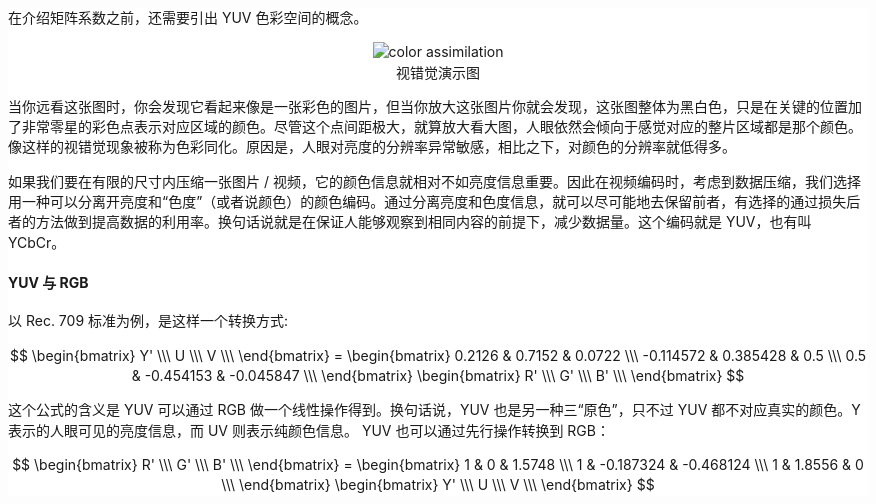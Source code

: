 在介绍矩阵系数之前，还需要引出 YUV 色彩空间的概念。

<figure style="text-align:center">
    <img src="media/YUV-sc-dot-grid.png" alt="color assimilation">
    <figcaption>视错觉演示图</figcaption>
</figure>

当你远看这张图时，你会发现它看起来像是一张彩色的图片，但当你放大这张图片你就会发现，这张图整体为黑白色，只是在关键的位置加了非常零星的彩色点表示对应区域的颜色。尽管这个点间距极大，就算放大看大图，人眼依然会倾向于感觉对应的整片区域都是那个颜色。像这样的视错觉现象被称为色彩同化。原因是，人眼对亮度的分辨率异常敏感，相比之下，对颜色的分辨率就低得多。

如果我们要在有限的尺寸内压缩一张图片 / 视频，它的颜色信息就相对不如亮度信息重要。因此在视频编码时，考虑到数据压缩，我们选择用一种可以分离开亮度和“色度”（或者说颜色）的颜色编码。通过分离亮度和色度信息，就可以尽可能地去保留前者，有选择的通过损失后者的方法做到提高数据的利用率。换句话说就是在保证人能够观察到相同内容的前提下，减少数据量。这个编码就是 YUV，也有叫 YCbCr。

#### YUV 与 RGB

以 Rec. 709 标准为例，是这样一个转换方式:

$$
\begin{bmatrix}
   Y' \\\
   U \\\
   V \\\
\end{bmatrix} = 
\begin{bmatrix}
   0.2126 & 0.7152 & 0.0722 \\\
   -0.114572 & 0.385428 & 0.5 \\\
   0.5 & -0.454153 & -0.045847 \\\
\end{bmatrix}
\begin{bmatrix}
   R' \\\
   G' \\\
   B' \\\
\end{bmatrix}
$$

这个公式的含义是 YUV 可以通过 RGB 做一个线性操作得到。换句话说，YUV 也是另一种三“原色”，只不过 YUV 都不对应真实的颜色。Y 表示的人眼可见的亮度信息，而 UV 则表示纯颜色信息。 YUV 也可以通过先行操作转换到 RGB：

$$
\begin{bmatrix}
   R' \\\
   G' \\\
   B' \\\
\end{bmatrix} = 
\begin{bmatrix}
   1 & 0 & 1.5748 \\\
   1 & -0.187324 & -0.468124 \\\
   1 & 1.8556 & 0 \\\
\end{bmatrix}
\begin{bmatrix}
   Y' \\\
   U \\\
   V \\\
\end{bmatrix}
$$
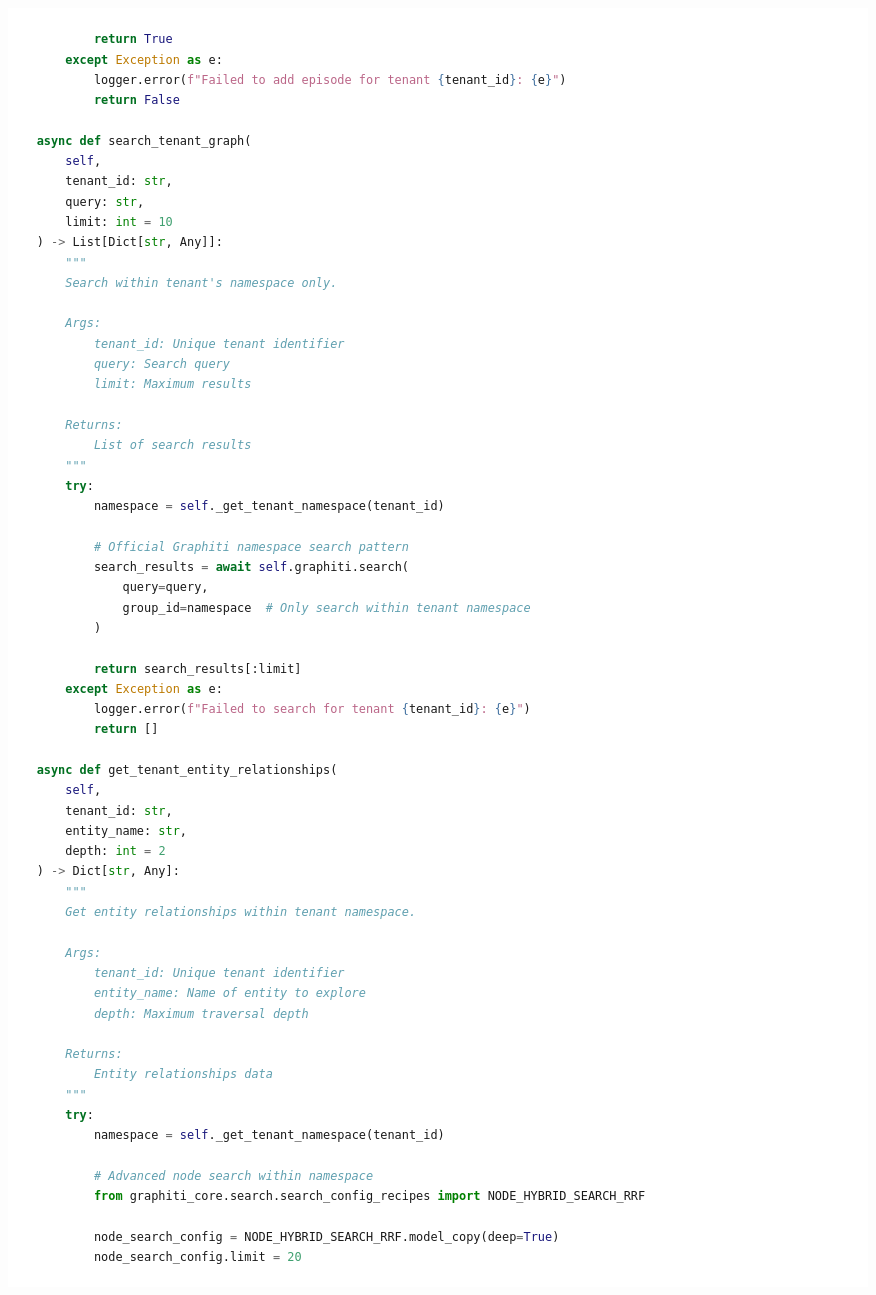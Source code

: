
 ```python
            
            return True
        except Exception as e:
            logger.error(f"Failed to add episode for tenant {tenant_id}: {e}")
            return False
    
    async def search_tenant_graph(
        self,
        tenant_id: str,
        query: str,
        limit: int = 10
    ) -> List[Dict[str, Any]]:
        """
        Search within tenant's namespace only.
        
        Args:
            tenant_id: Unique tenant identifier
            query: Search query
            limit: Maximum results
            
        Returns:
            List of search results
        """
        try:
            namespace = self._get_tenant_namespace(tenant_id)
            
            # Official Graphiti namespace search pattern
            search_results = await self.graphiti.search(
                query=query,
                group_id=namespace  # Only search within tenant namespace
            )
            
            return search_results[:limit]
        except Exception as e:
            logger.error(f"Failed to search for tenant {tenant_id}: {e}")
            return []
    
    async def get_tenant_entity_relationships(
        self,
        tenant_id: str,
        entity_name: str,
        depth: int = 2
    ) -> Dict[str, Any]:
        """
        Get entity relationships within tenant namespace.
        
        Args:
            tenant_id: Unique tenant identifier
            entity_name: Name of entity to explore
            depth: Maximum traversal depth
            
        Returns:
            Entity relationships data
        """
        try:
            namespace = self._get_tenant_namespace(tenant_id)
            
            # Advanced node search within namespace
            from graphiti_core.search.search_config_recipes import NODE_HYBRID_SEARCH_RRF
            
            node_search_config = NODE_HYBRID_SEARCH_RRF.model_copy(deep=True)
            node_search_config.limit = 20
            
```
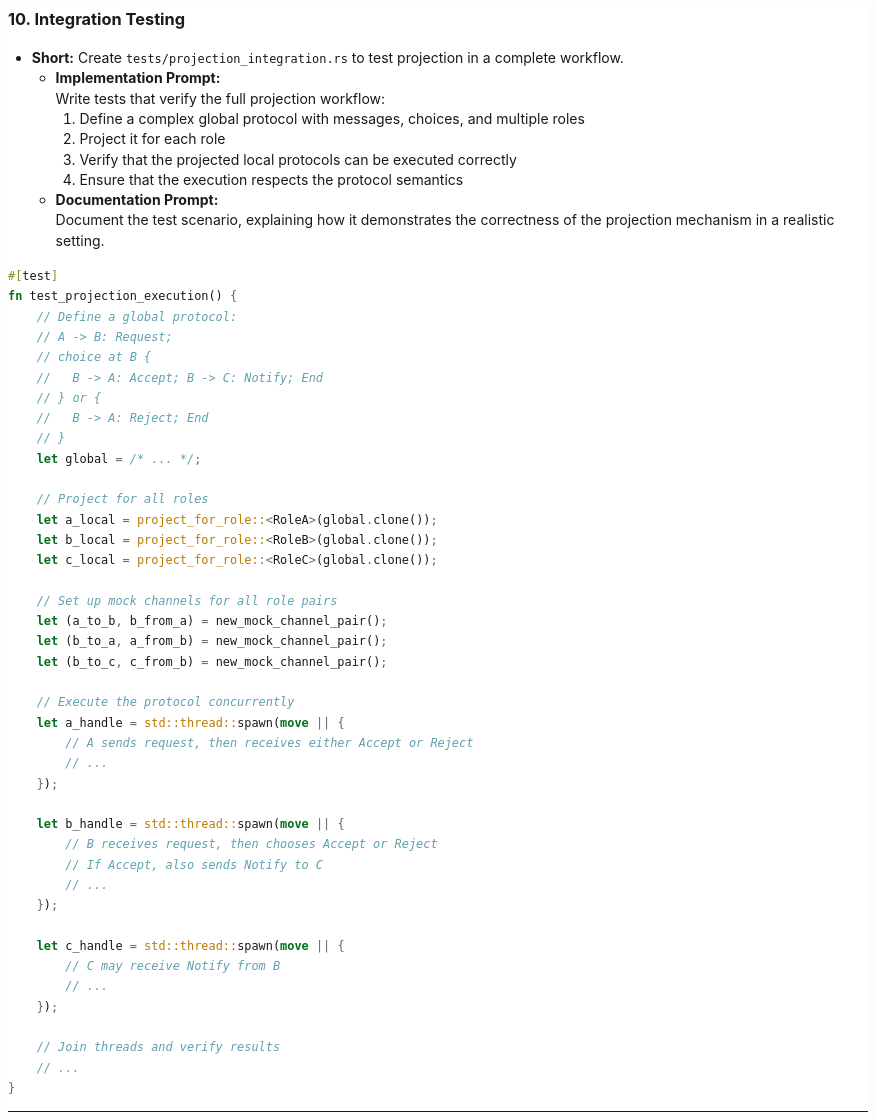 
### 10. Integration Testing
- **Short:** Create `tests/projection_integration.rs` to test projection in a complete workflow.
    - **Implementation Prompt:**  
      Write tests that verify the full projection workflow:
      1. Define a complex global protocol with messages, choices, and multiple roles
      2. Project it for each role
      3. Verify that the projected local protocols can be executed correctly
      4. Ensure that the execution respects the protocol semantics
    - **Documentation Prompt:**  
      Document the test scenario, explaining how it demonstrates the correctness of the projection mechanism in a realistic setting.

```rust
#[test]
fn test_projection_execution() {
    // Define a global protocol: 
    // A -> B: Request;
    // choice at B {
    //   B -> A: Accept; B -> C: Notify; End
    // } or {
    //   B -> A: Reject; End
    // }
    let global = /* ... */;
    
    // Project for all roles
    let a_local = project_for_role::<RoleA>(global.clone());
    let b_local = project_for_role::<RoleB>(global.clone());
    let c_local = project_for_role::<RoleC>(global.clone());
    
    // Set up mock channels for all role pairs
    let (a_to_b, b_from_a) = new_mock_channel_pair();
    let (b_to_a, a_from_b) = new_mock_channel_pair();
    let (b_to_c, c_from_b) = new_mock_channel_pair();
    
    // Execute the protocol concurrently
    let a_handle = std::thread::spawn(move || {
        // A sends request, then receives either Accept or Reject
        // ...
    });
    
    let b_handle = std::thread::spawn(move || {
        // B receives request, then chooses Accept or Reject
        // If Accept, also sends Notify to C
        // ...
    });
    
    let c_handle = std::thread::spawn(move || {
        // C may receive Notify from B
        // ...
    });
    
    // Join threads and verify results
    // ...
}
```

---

==

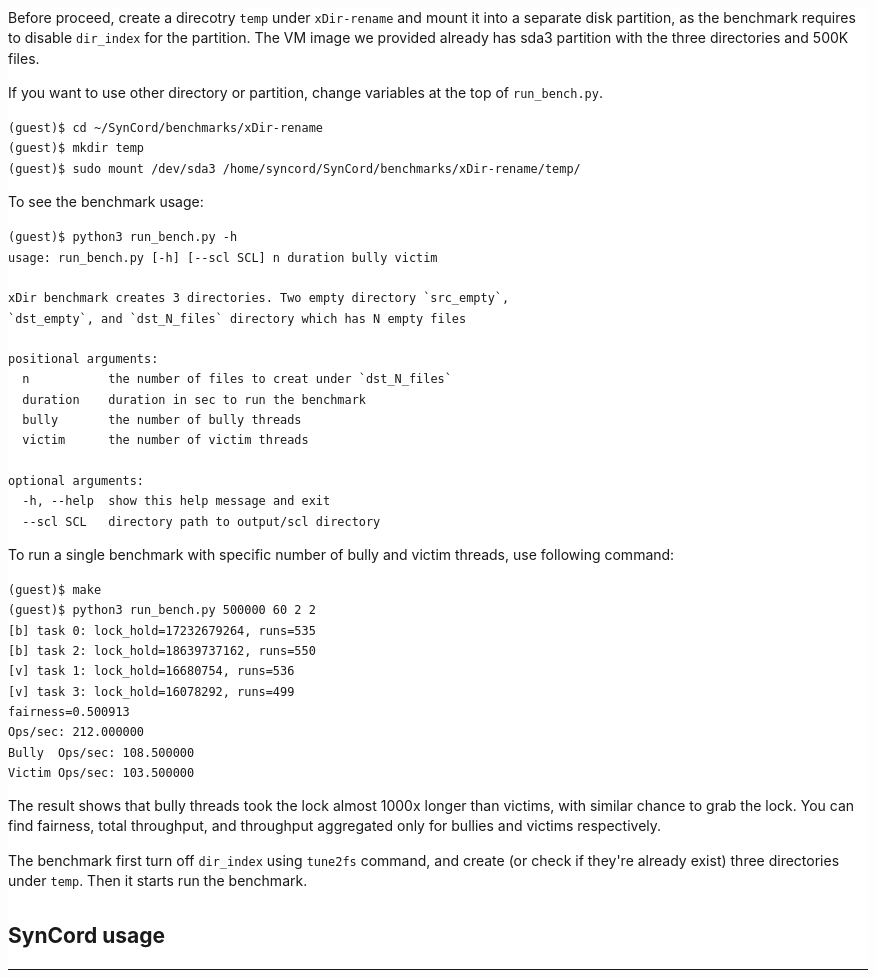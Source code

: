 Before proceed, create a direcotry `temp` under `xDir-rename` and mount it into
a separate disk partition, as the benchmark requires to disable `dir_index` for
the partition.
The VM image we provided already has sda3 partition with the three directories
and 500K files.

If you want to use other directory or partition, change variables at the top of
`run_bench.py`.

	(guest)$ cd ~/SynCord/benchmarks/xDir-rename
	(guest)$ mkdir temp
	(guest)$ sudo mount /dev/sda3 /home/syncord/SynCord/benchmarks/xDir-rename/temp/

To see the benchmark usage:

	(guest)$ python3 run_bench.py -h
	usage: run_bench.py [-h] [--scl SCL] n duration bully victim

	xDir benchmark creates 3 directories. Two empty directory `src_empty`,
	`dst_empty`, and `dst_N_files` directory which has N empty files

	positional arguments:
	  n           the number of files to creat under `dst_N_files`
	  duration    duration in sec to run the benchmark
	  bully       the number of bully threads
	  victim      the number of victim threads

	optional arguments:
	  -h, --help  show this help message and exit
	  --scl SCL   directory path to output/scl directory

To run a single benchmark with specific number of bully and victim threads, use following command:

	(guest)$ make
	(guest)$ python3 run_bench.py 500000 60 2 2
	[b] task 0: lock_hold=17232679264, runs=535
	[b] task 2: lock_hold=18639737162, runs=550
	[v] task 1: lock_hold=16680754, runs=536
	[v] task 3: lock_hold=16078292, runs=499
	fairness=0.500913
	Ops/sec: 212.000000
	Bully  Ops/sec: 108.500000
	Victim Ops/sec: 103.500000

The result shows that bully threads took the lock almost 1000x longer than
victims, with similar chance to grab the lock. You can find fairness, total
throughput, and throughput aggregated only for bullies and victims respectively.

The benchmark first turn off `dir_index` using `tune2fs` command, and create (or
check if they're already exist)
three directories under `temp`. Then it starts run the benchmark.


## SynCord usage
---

- Task to complete
Check the entries above for the word "async" and copy every line where it turns up.

- Exercise solution
    async def search_tenant_graph(
    async def get_tenant_entity_relationships(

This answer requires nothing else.